INPUT:
== Segment start ==
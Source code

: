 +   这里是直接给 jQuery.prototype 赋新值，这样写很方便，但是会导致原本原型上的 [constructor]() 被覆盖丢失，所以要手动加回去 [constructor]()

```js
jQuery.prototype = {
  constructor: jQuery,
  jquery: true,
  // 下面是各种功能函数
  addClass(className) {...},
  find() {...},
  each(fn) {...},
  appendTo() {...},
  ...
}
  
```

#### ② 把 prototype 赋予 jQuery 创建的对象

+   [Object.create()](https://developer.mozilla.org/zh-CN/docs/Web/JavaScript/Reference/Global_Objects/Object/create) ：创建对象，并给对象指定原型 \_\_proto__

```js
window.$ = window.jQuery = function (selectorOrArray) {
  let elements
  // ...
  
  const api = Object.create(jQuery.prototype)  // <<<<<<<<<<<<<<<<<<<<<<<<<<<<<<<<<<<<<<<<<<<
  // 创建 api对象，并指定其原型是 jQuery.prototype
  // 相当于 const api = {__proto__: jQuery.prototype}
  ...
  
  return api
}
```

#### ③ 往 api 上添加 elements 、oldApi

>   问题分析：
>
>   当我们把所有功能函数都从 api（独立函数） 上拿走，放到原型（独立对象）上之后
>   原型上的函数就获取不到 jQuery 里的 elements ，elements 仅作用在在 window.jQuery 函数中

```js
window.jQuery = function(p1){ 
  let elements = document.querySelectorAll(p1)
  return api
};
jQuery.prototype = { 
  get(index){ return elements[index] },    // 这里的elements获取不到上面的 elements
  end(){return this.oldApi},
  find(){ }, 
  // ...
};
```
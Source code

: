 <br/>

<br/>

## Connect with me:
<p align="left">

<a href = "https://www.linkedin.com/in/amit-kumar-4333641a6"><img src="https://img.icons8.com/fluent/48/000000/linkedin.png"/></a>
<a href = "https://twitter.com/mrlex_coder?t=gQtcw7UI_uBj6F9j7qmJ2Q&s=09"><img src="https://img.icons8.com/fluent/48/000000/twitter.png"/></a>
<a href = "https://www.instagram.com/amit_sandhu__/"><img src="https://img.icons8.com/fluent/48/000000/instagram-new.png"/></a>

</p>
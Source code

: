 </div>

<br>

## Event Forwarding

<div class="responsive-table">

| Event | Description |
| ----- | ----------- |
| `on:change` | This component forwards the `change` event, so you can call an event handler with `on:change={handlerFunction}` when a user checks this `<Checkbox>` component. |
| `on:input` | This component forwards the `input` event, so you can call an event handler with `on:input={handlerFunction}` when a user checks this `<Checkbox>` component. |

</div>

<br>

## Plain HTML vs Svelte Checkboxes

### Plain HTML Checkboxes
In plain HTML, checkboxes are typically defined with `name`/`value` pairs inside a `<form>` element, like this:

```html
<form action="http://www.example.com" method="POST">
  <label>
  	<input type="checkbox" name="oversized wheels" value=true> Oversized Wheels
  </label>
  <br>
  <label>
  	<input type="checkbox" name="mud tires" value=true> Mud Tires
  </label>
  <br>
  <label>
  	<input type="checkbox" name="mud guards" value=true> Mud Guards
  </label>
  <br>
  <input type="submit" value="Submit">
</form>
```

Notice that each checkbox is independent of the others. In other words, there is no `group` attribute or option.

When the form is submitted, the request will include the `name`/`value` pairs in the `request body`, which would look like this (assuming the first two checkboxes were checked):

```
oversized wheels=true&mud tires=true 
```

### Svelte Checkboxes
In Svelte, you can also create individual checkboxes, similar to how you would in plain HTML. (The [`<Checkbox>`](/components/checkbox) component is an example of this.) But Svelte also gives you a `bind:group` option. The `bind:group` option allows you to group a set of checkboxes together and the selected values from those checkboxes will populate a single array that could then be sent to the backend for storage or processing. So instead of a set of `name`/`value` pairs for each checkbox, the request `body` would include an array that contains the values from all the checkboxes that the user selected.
== Segment end ==
Copy out the material, keeping every line exactly as it is.

ANSWER AREA:
Source code

: +   这里是直接给 jQuery.prototype 赋新值，这样写很方便，但是会导致原本原型上的 [constructor]() 被覆盖丢失，所以要手动加回去 [constructor]()

```js
jQuery.prototype = {
  constructor: jQuery,
  jquery: true,
  // 下面是各种功能函数
  addClass(className) {...},
  find() {...},
  each(fn) {...},
  appendTo() {...},
  ...
}
  
```

#### ② 把 prototype 赋予 jQuery 创建的对象

+   [Object.create()](https://developer.mozilla.org/zh-CN/docs/Web/JavaScript/Reference/Global_Objects/Object/create) ：创建对象，并给对象指定原型 \_\_proto__

```js
window.$ = window.jQuery = function (selectorOrArray) {
  let elements
  // ...
  
  const api = Object.create(jQuery.prototype)  // <<<<<<<<<<<<<<<<<<<<<<<<<<<<<<<<<<<<<<<<<<<
  // 创建 api对象，并指定其原型是 jQuery.prototype
  // 相当于 const api = {__proto__: jQuery.prototype}
  ...
  
  return api
}
```

#### ③ 往 api 上添加 elements 、oldApi

>   问题分析：
>
>   当我们把所有功能函数都从 api（独立函数） 上拿走，放到原型（独立对象）上之后
>   原型上的函数就获取不到 jQuery 里的 elements ，elements 仅作用在在 window.jQuery 函数中

```js
window.jQuery = function(p1){ 
  let elements = document.querySelectorAll(p1)
  return api
};
jQuery.prototype = { 
  get(index){ return elements[index] },    // 这里的elements获取不到上面的 elements
  end(){return this.oldApi},
  find(){ }, 
  // ...
};
```
Source code

: <br/>

<br/>

## Connect with me:
<p align="left">

<a href = "https://www.linkedin.com/in/amit-kumar-4333641a6"><img src="https://img.icons8.com/fluent/48/000000/linkedin.png"/></a>
<a href = "https://twitter.com/mrlex_coder?t=gQtcw7UI_uBj6F9j7qmJ2Q&s=09"><img src="https://img.icons8.com/fluent/48/000000/twitter.png"/></a>
<a href = "https://www.instagram.com/amit_sandhu__/"><img src="https://img.icons8.com/fluent/48/000000/instagram-new.png"/></a>

</p>
Source code

: </div>

<br>

## Event Forwarding

<div class="responsive-table">

| Event | Description |
| ----- | ----------- |
| `on:change` | This component forwards the `change` event, so you can call an event handler with `on:change={handlerFunction}` when a user checks this `<Checkbox>` component. |
| `on:input` | This component forwards the `input` event, so you can call an event handler with `on:input={handlerFunction}` when a user checks this `<Checkbox>` component. |

</div>

<br>

## Plain HTML vs Svelte Checkboxes

### Plain HTML Checkboxes
In plain HTML, checkboxes are typically defined with `name`/`value` pairs inside a `<form>` element, like this:

```html
<form action="http://www.example.com" method="POST">
  <label>
  	<input type="checkbox" name="oversized wheels" value=true> Oversized Wheels
  </label>
  <br>
  <label>
  	<input type="checkbox" name="mud tires" value=true> Mud Tires
  </label>
  <br>
  <label>
  	<input type="checkbox" name="mud guards" value=true> Mud Guards
  </label>
  <br>
  <input type="submit" value="Submit">
</form>
```

Notice that each checkbox is independent of the others. In other words, there is no `group` attribute or option.

When the form is submitted, the request will include the `name`/`value` pairs in the `request body`, which would look like this (assuming the first two checkboxes were checked):

```
oversized wheels=true&mud tires=true 
```

### Svelte Checkboxes
In Svelte, you can also create individual checkboxes, similar to how you would in plain HTML. (The [`<Checkbox>`](/components/checkbox) component is an example of this.) But Svelte also gives you a `bind:group` option. The `bind:group` option allows you to group a set of checkboxes together and the selected values from those checkboxes will populate a single array that could then be sent to the backend for storage or processing. So instead of a set of `name`/`value` pairs for each checkbox, the request `body` would include an array that contains the values from all the checkboxes that the user selected.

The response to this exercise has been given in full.